Ippolita Baldini, l'attrice milanese classe 1982 conosciuta dal grande pubblico per i personaggi ironici di Zelig e Only Fun, approda al Teatro Oscar di Milano con un nuovo progetto che unisce sacralità e intrattenimento. Da oggi fino a domenica, la performer veste i panni di Santa Chiara d'Assisi nello spettacolo "Una ballata per Chiara", una produzione realizzata da deSidera e Gli Incamminati, con la regia di Luigi Guaineri, che ha anche collaborato alla drammaturgia insieme a Baldini stessa.
Lo spettacolo nasce da una ricerca approfondita che combina il rigore storico e teologico con un'intenzione narrativa tutt'altro che solenne. L'attrice, terziaria francescana, ha affrontato lo studio della figura di Chiara sotto molteplici prospettive: dalla ricerca storica basata sui testi di Chiara Frugoni, all'approfondimento teologico condotto insieme alle clarisse del monastero di Gorla, fino all'analisi laica della sua vita straordinaria. L'occasione è particolarmente significativa in quanto celebra gli 800 anni dalla morte di San Francesco, con il quale Santa Chiara condivise una profonda comunione spirituale.

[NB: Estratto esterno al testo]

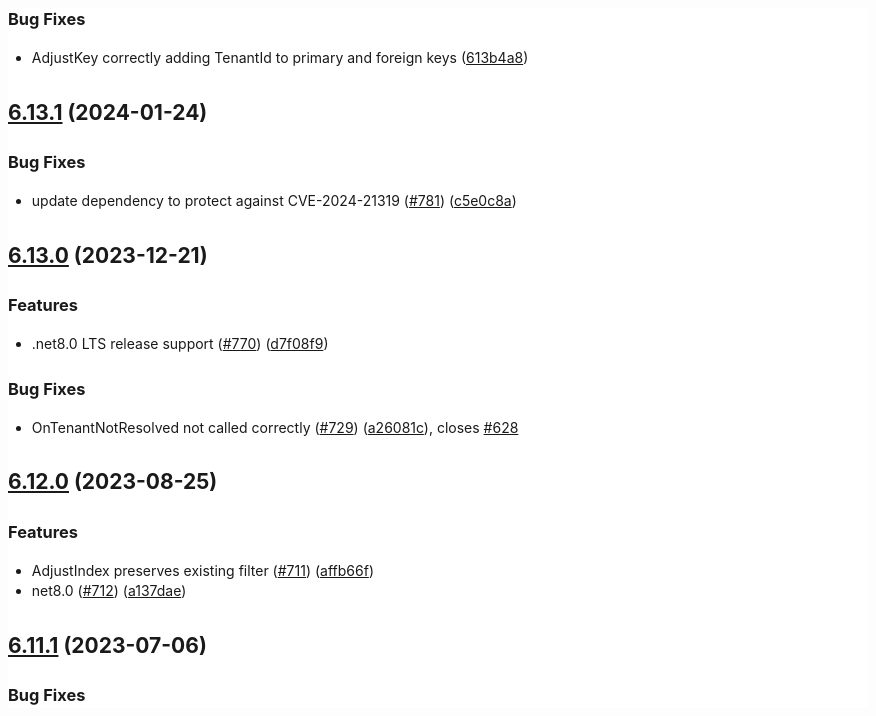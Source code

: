 ### Bug Fixes

* AdjustKey correctly adding TenantId to primary and foreign keys ([613b4a8](https://github.com/Finbuckle/Finbuckle.MultiTenant/commit/613b4a855e919e02910c42f9f534cddba40339c9))

## [6.13.1](https://github.com/Finbuckle/Finbuckle.MultiTenant/compare/v6.13.0...v6.13.1) (2024-01-24)


### Bug Fixes

* update dependency to protect against CVE-2024-21319 ([#781](https://github.com/Finbuckle/Finbuckle.MultiTenant/issues/781)) ([c5e0c8a](https://github.com/Finbuckle/Finbuckle.MultiTenant/commit/c5e0c8a8e3f60033f97993b7feaf4ff87150a0f8))

## [6.13.0](https://github.com/Finbuckle/Finbuckle.MultiTenant/compare/v6.12.0...v6.13.0) (2023-12-21)


### Features

* .net8.0 LTS release support ([#770](https://github.com/Finbuckle/Finbuckle.MultiTenant/issues/770)) ([d7f08f9](https://github.com/Finbuckle/Finbuckle.MultiTenant/commit/d7f08f94896b8efa8ca1877bcb0c4920b98ba049))


### Bug Fixes

* OnTenantNotResolved not called correctly ([#729](https://github.com/Finbuckle/Finbuckle.MultiTenant/issues/729)) ([a26081c](https://github.com/Finbuckle/Finbuckle.MultiTenant/commit/a26081c960786c3eb33f9b2173feed6c33427a74)), closes [#628](https://github.com/Finbuckle/Finbuckle.MultiTenant/issues/628)

## [6.12.0](https://github.com/Finbuckle/Finbuckle.MultiTenant/compare/v6.11.1...v6.12.0) (2023-08-25)


### Features

* AdjustIndex preserves existing filter ([#711](https://github.com/Finbuckle/Finbuckle.MultiTenant/issues/711)) ([affb66f](https://github.com/Finbuckle/Finbuckle.MultiTenant/commit/affb66f268a133916c17c7797138cd16dc67e728))
* net8.0 ([#712](https://github.com/Finbuckle/Finbuckle.MultiTenant/issues/712)) ([a137dae](https://github.com/Finbuckle/Finbuckle.MultiTenant/commit/a137dae907b2f9b465bee735e9e9eddec64bddf5))

## [6.11.1](https://github.com/Finbuckle/Finbuckle.MultiTenant/compare/v6.11.0...v6.11.1) (2023-07-06)


### Bug Fixes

Ciò che caratterizza questo progetto è la capacità di coniugare il rigore scientifico con la leggerezza narrativa, senza scadere nella superficialità. Come spiega Baldini, non si tratta di un'opera di proselitismo religioso, bensì di un'indagine umana e contemporanea su una figura storica affascinante. Santa Chiara attira l'attenzione per le sue scelte radicali: la povertà assoluta come valore spirituale, l'assenza di proprietà sia personali che collettive nel suo ordine monastico, la stesura della prima Regola composta da una donna nel 1253, e infine la risignificazione della clausura non come prigione ma come spazio di libertà interiore e dedizione alla preghiera.
L'elemento innovativo dello spettacolo risiede nel fatto che una narrazione apparentemente seria e reverendiale viene affrontata con humor e una certa dose di ironia leggera. Le clarisse, con la loro scelta radicale di povertà, rappresentarono una rottura rispetto all'equilibrio socioeconomico dell'epoca medievale, vivendo secondo principi che Baldini paragona provocatoriamente a uno "Woodstock monastico". Due giovani di famiglie benestanti, Francesco figlio di un ricco mercante e Chiara di una famiglia nobile assisana, separati da circa dodici anni di differenza e cresciuti nella stessa città, scelsero la strada della rinuncia materiale, minacciando così i privilegi di casta dell'epoca.
Lo spettacolo "Una ballata per Chiara" rappresenta quindi un'operazione culturale complessa: riportare una figura medievale nel presente attraverso il linguaggio contemporaneo del teatro, senza tradirne la portata storica e spirituale, ma anzi amplificandone la rilevanza per il pubblico moderno. L'appuntamento al Teatro Oscar promette di essere un'occasione per riscoprire una santa troppo spesso marginalizzata dalla memoria collettiva, attraverso la sensibilità e la capacità interpretativa di un'artista che sa bene come mescolare serietà e leggerezza.